Highlighting the S in ESG

Setting our sights on social

Of the three strands of ESG - environmental, social and governance - it is probably the social that has so far received least attention from real estate investors. This is something that INREV will be addressing in 2019, with the aim on raising members' awareness of the area and proposing ways the industry can best measure the value of incorporating social effects into the investment process. 

Interest in impact investing is gaining momentum among investors  

But what do we mean by ‘social’ in the context of non- listed real estate investment? This is something that IQ discussed recently with Maaike Hof, Senior Fund Manager for International Real Estate & Impact Investing at the Dutch pensions provider MN. Hof has recently joined the INREV Sustainability Committee and also focuses on social issues in her day-to-day work.
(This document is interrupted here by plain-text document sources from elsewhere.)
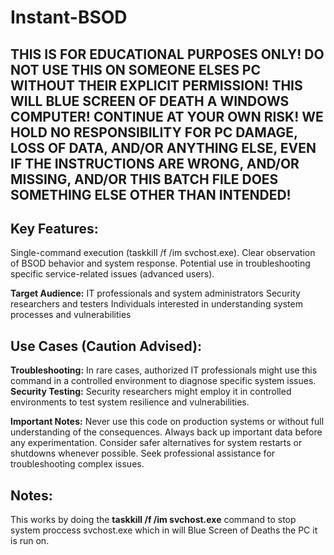 # Instant-BSOD

## THIS IS FOR EDUCATIONAL PURPOSES ONLY! DO NOT USE THIS ON SOMEONE ELSES PC WITHOUT THEIR EXPLICIT PERMISSION! THIS WILL BLUE SCREEN OF DEATH A WINDOWS COMPUTER! CONTINUE AT YOUR OWN RISK! WE HOLD NO RESPONSIBILITY FOR PC DAMAGE, LOSS OF DATA, AND/OR ANYTHING ELSE, EVEN IF THE INSTRUCTIONS ARE WRONG, AND/OR MISSING, AND/OR THIS BATCH FILE DOES SOMETHING ELSE OTHER THAN INTENDED!

## Key Features:
Single-command execution (taskkill /f /im svchost.exe).
Clear observation of BSOD behavior and system response.
Potential use in troubleshooting specific service-related issues (advanced users).

**Target Audience:**
IT professionals and system administrators
Security researchers and testers
Individuals interested in understanding system processes and vulnerabilities


## Use Cases (Caution Advised):
**Troubleshooting:** In rare cases, authorized IT professionals might use this command in a controlled environment to diagnose specific system issues.  
**Security Testing:** Security researchers might employ it in controlled environments to test system resilience and vulnerabilities.

**Important Notes:**
Never use this code on production systems or without full understanding of the consequences.
Always back up important data before any experimentation.
Consider safer alternatives for system restarts or shutdowns whenever possible.
Seek professional assistance for troubleshooting complex issues.


## Notes:
This works by doing the **taskkill /f /im svchost.exe** command to stop system proccess svchost.exe which in will Blue Screen of Deaths the PC it is run on.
‘Speaking from my own perspective, I would identify three particular areas as important social effects of real estate investment,’ she explains. ‘These also relate to the UN Principles for Responsible Investment (UNPRI), which cover the rights, well-being and interests of people and communities. ‘In this context, rights can be thought of as including general human and labour rights, with implications for the kind of tenants that investors are willing to see occupy their assets and also the types of organisation involved in the construction supply chain. Then, well-being has really come into its own recently under the heading of HWB (health and well-being), which refers to the effect buildings have on those using them. Finally, the interests of people and communities can include activities such as providing affordable housing for them, something that can be done via impact investing, for example.’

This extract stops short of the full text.